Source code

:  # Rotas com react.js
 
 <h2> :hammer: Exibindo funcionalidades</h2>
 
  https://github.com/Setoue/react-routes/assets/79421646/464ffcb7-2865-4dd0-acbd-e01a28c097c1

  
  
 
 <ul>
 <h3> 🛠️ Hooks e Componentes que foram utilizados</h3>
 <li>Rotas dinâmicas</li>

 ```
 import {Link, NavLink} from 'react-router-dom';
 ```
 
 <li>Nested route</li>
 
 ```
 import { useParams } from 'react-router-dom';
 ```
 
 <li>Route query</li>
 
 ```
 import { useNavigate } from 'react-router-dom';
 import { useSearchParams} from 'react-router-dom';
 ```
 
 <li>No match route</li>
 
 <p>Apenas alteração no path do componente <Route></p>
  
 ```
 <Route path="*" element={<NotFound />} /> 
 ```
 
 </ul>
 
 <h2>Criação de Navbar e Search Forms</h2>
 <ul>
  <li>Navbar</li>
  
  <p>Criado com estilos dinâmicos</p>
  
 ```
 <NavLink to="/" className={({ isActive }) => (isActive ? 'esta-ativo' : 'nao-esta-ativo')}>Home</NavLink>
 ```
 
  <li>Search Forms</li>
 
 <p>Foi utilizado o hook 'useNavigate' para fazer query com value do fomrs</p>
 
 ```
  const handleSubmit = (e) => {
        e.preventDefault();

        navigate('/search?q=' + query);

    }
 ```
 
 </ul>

__________________________________________________

> **Assignment**: A word-for-word copy of the material above is required.

> **Exercise response**:
Source code

:  # Rotas com react.js
 
 <h2> :hammer: Exibindo funcionalidades</h2>
 
  https://github.com/Setoue/react-routes/assets/79421646/464ffcb7-2865-4dd0-acbd-e01a28c097c1

  
  
 
 <ul>
 <h3> 🛠️ Hooks e Componentes que foram utilizados</h3>
 <li>Rotas dinâmicas</li>

 ```
 import {Link, NavLink} from 'react-router-dom';
 ```
 
 <li>Nested route</li>
 
 ```
 import { useParams } from 'react-router-dom';
 ```
 
 <li>Route query</li>
 
 ```
 import { useNavigate } from 'react-router-dom';
 import { useSearchParams} from 'react-router-dom';
 ```
 
 <li>No match route</li>
 
 <p>Apenas alteração no path do componente <Route></p>
  
 ```
 <Route path="*" element={<NotFound />} /> 
 ```
 
 </ul>
 
 <h2>Criação de Navbar e Search Forms</h2>
 <ul>
  <li>Navbar</li>
  
  <p>Criado com estilos dinâmicos</p>
  
 ```
 <NavLink to="/" className={({ isActive }) => (isActive ? 'esta-ativo' : 'nao-esta-ativo')}>Home</NavLink>
 ```
 
  <li>Search Forms</li>
 
 <p>Foi utilizado o hook 'useNavigate' para fazer query com value do fomrs</p>
 
 ```
  const handleSubmit = (e) => {
        e.preventDefault();

        navigate('/search?q=' + query);

    }
 ```
 
 </ul>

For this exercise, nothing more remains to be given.